In the entries below, count the lines that contain the word "Design" and give only that number.
▬▬▬▬▬▬▬▬▬▬
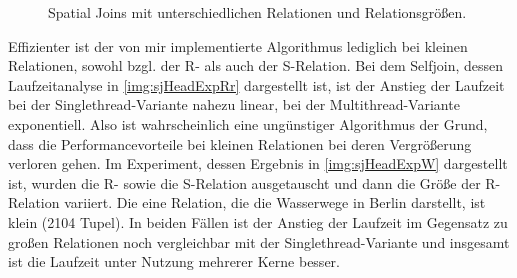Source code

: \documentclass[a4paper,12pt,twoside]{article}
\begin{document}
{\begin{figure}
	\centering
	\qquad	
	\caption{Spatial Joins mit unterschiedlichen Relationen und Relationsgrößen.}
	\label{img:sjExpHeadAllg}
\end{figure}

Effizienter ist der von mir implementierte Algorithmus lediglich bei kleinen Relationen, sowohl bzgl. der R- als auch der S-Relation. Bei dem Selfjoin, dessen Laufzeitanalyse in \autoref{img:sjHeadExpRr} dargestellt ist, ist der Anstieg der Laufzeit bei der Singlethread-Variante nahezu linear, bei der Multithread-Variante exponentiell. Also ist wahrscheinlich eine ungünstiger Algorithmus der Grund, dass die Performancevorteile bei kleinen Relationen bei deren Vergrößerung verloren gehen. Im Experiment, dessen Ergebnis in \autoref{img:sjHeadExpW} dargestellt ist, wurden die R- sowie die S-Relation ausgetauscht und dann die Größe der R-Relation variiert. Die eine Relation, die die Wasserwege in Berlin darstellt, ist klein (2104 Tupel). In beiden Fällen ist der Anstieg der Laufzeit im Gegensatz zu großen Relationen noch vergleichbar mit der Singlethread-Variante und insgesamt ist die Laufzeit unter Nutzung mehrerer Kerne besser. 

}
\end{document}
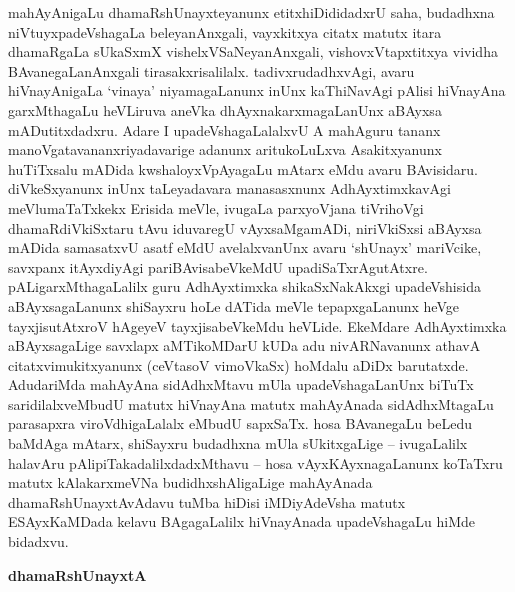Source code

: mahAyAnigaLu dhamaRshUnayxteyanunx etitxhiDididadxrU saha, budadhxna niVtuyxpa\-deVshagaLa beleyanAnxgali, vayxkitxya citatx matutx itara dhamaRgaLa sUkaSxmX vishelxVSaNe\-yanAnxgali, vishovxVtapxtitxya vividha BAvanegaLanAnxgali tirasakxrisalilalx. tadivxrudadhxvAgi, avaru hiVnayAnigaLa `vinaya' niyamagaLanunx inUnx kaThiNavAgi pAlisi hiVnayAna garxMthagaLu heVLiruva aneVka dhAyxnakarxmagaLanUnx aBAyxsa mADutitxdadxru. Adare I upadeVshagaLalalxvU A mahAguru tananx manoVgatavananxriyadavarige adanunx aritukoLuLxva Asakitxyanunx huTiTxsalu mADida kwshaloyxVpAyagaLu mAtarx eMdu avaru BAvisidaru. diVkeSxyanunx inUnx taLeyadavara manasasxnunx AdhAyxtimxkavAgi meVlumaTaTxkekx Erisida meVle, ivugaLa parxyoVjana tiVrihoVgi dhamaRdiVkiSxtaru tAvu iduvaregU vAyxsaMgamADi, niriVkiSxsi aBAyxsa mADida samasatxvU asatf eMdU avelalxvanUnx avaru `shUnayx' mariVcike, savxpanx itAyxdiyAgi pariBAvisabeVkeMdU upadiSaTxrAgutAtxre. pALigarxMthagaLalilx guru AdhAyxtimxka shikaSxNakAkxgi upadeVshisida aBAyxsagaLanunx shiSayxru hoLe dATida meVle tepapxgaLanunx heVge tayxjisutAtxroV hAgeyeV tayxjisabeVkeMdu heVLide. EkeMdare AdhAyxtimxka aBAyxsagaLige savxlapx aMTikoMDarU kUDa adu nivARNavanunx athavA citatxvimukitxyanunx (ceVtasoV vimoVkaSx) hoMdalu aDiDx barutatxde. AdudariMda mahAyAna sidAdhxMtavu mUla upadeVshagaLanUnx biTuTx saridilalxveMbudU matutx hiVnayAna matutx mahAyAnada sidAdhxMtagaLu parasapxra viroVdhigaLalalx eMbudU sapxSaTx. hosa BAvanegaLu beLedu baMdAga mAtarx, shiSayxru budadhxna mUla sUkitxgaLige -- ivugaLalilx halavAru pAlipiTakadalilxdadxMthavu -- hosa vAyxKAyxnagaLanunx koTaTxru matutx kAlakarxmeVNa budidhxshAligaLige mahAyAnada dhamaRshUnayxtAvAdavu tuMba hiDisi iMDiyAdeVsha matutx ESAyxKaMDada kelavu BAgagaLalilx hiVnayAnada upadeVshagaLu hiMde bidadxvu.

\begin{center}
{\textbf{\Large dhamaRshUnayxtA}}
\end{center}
▬▬▬▬▬▬▬▬▬▬
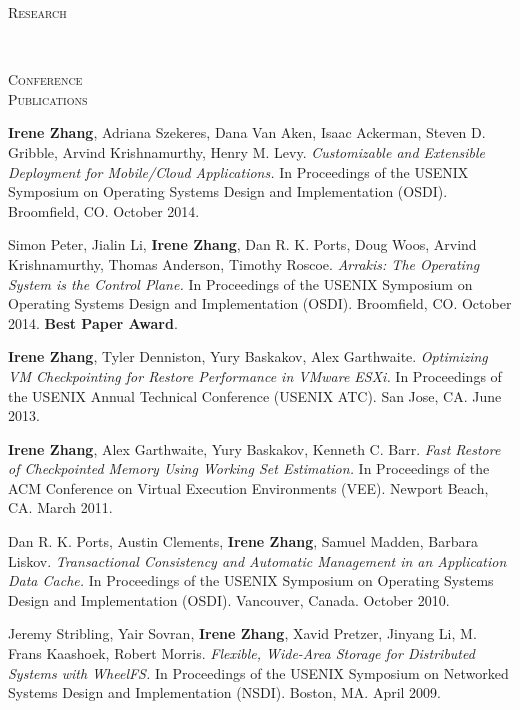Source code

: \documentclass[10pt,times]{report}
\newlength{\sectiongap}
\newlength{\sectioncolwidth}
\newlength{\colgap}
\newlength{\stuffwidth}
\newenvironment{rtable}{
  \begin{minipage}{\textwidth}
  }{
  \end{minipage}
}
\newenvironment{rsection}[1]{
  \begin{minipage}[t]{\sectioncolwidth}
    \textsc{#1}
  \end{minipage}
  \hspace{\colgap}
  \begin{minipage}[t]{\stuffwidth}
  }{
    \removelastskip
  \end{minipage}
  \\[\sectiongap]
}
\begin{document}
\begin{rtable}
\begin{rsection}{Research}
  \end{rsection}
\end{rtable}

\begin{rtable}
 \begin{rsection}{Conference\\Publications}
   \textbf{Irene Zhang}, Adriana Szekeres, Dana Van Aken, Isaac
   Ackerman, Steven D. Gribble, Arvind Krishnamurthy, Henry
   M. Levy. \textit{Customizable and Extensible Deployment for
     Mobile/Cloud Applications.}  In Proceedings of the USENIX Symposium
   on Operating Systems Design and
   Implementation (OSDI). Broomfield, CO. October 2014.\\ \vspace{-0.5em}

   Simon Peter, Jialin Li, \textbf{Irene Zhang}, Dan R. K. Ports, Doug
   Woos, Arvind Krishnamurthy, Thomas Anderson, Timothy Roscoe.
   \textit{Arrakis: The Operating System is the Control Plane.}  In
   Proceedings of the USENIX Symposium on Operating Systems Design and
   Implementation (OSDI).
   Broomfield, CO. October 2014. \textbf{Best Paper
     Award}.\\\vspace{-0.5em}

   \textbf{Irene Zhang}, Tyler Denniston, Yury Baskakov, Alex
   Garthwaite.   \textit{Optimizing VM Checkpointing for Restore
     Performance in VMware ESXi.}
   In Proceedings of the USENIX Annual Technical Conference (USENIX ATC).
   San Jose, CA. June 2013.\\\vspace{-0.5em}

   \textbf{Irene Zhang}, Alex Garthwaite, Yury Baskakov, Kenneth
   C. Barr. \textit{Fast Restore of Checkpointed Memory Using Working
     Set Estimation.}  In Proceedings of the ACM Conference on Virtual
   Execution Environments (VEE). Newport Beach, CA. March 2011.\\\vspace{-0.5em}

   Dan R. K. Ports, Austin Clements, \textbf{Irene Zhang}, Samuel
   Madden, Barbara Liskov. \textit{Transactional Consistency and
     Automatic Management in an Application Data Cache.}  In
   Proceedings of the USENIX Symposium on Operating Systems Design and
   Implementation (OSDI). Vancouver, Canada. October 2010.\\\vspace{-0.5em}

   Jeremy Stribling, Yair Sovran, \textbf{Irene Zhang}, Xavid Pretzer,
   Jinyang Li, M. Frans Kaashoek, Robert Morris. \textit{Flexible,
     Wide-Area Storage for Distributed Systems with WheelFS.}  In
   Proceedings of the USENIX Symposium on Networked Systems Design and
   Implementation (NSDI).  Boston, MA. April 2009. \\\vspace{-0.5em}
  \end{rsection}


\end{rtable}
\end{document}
▬▬▬▬▬▬▬▬▬▬
SOLUTION TO THE PROBLEM
4